The whole life novel is a genre that is eminently satisfying and Boyd does a particularly good line in these. Any Human Heart charts Logan Gonzago Mountstuart’s life spanning nearly the entirety of the 20th century. It’s engrossing, witty and inventive.
We’ve all seen the TV show, don’t miss the book! Frightening and powerful and as relevant as ever.
The premise of This Must Be The Place is frankly irresistible, it’s basically a behind-the-scenes of the life of an Angelina Jolie type superstar who goes into hiding in remote Donegal and falls in love with an equally troubled man. Moving and witty, O’Farrell captures an extraordinary marriage.
The Glass Castle tells the story of Wall’s difficult childhood as the child of erratic bohemian parents, committed to rejecting social convention. If you liked Educated, you’ll love this.
Adichie has become such a well-known proponent of contemporary feminism that you’d be forgiven for forgetting that amidst all her activism and advocacy she is also a damn fine novelist, Americanah follows Ifemelu as she leaves Nigeria for America, where despite her academic success and self-assurance, she is forced, for the first time, to grapple with what it means to be black.
The six installments of Maupin’s riotous Tales Of The City span the 1970s and 1980s of San Francisco and take in everything from the gay bathhouse scene, the rise of punk and the Jonestown cult.
Darker and spookier than her hit bestseller, The Time-Traveller’s Wife, Niffenegger’s follow-up is set in a crumbling house on the edge of a cemetery in sodden London. A bizarre and unsettling ghost story/love story mash up that’s unputdownable.
A tale of nostalgia, faded glamour and unrequited love. Waugh’s classic made Jeremy Irons an unlikely sex symbol and solidified our obsession with the doomed Marchmain family.
#32 Love In The Time Of Cholera – Gael Garcia Marquez
It’s that classic thing. Boy meets girl. Sh*t hits the fan. Boy waits 50 years for girl. Sumptuous detail, vivid scenes and surprising comedy make this a wonderful examination of love, obsession and human nature.
Nora Eldridge is self-contained and isolated primary school teacher who had abandoned all hope of realising her dreams of becoming an artist until an unlikely friendship develops with the famous artist mother of one of her students. A dark and intimate exploration of ambition and obsession.

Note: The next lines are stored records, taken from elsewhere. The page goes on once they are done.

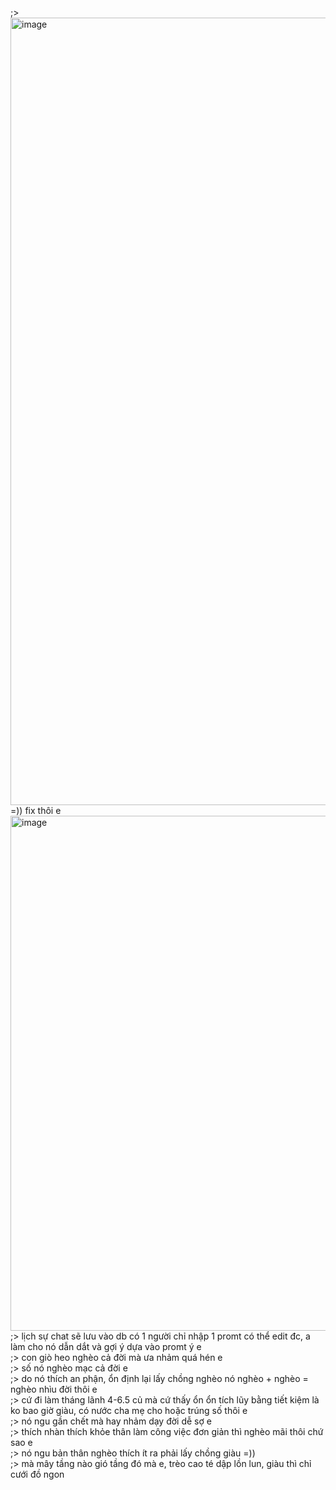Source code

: ;> <img width="1815" height="1260" alt="image" src="https://github.com/user-attachments/assets/86366248-8873-43ef-881f-1b80b6c42bad" /><br>
=)) fix thôi e<br>
<img width="2267" height="824" alt="image" src="https://github.com/user-attachments/assets/2d673510-47e2-44ba-ab73-50cbfdcc3762" /><br>
;> lịch sự chat sẽ lưu vào db có 1 người chỉ nhập 1 promt có thể edit đc, a làm cho nó dẫn dắt và gợi ý dựa vào promt ý e<br>
;> con giò heo nghèo cả đời mà ưa nhảm quá hén e<br>
;> số nó nghèo mạc cả đời e<br>
;> do nó thích an phận, ổn định lại lấy chồng nghèo nó nghèo + nghèo = nghèo nhìu đời thôi e<br>
;> cứ đi làm tháng lãnh 4-6.5 củ mà cứ thấy ổn ổn tích lũy bằng tiết kiệm là ko bao giờ giàu, có nước cha mẹ cho hoặc trúng số thôi e<br>
;> nó ngu gần chết mà hay nhảm dạy đời dễ sợ e<br>
;> thích nhàn thích khỏe thân làm công việc đơn giản thì nghèo mãi thôi chứ sao e<br>
;> nó ngu bản thân nghèo thích ít ra phải lấy chồng giàu =))<br>
;> mà mây tầng nào gió tầng đó mà e, trèo cao té dập lồn lun, giàu thì chỉ cưới đồ ngon
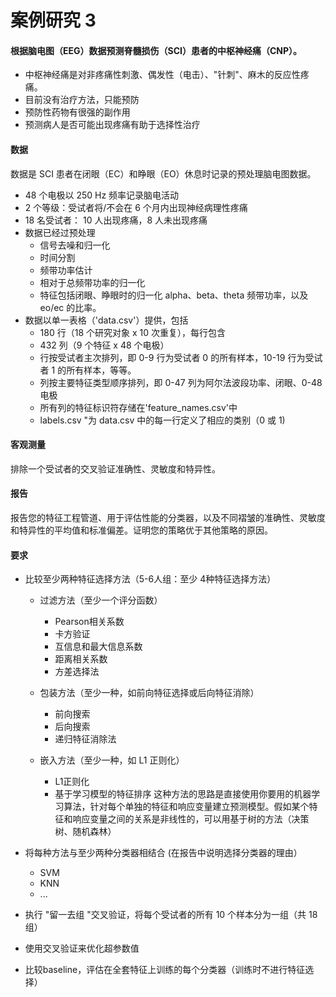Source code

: # 案例研究 3

#### 根据脑电图（EEG）数据预测脊髓损伤（SCI）患者的中枢神经痛（CNP）。

* 中枢神经痛是对非疼痛性刺激、偶发性（电击）、"针刺"、麻木的反应性疼痛。
* 目前没有治疗方法，只能预防
* 预防性药物有很强的副作用
* 预测病人是否可能出现疼痛有助于选择性治疗

#### 数据
数据是 SCI 患者在闭眼（EC）和睁眼（EO）休息时记录的预处理脑电图数据。
* 48 个电极以 250 Hz 频率记录脑电活动 
* 2 个等级：受试者将/不会在 6 个月内出现神经病理性疼痛
* 18 名受试者： 10 人出现疼痛，8 人未出现疼痛
* 数据已经过预处理
  * 信号去噪和归一化
  * 时间分割
  * 频带功率估计
  * 相对于总频带功率的归一化
  * 特征包括闭眼、睁眼时的归一化 alpha、beta、theta 频带功率，以及 eo/ec 的比率。
* 数据以单一表格（'data.csv'）提供，包括 
  * 180 行（18 个研究对象 x 10 次重复），每行包含
  * 432 列（9 个特征 x 48 个电极）
  * 行按受试者主次排列，即 0-9 行为受试者 0 的所有样本，10-19 行为受试者 1 的所有样本，等等。
  * 列按主要特征类型顺序排列，即 0-47 列为阿尔法波段功率、闭眼、0-48 电极
  * 所有列的特征标识符存储在'feature_names.csv'中
  * labels.csv "为 data.csv 中的每一行定义了相应的类别（0 或 1)

#### 客观测量
排除一个受试者的交叉验证准确性、灵敏度和特异性。

#### 报告
报告您的特征工程管道、用于评估性能的分类器，以及不同褶皱的准确性、灵敏度和特异性的平均值和标准偏差。证明您的策略优于其他策略的原因。

#### 要求

  * 比较至少两种特征选择方法（5-6人组：至少 4种特征选择方法）
    - 过滤方法（至少一个评分函数）
        - Pearson相关系数
        - 卡方验证
        - 互信息和最大信息系数
        - 距离相关系数
        - 方差选择法 
      
    - 包装方法（至少一种，如前向特征选择或后向特征消除）
      - 前向搜索
      - 后向搜索
      - 递归特征消除法
      
    - 嵌入方法（至少一种，如 L1 正则化）
      - L1正则化
      - 基于学习模型的特征排序 这种方法的思路是直接使用你要用的机器学习算法，针对每个单独的特征和响应变量建立预测模型。假如某个特征和响应变量之间的关系是非线性的，可以用基于树的方法（决策树、随机森林）
    
 * 将每种方法与至少两种分类器相结合 
   (在报告中说明选择分类器的理由）
    - SVM
    - KNN
    - ...
  * 执行 "留一去组 "交叉验证，将每个受试者的所有 10 个样本分为一组（共 18 组）
  * 使用交叉验证来优化超参数值
  * 比较baseline，评估在全套特征上训练的每个分类器（训练时不进行特征选择）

Set in the early 50s in India, A Suitable Boy charts three sprawling families as they navigate love and arranged marriages against the backdrop of a newly independent country.
As much a portrait of the beguiling city of Savannah as a true crime story. The writing is sublime and the characters – from Southern Belles to Voodoo priestesses – are unforgettable.
When a Booker-prize winner writes a sci-fi love story, you know it’s going to be special. Never Let Me Go is a gripping mystery with literary leanings.
If you only do one Stephen King book in your life, I’d opt for Carrie. It’s a chilling and surprisingly restrained novel that is genuinely far better the slightly hysterical film version.
A poignant and powerful book with some painfully funny moments, Oranges Are Not The Only Fruit is the story of Winterson’s fairly bleak childhood coping with a religious zealot mother and her burgeoning sexuality which is decidedly at odds with her evangelical family’s beliefs.
The third novel by Donna Tartt won the Pultizer prize. It’s a ambitious telling of the life of Theodore Decker who survives a terrorist attack in an art museum at the age of 13. As he staggers from the wreck he takes a small but valuable painting unwittingly setting in motion a chain of events that will eventually be his downfall.
An exquisitely written novel charting the disintegration of a Chinese-American family in 1970s Ohio in the aftermath of their daughter’s murder. It is a meditation on the American Dream, the struggle for acceptance and the titanium hold of grief. Outstanding.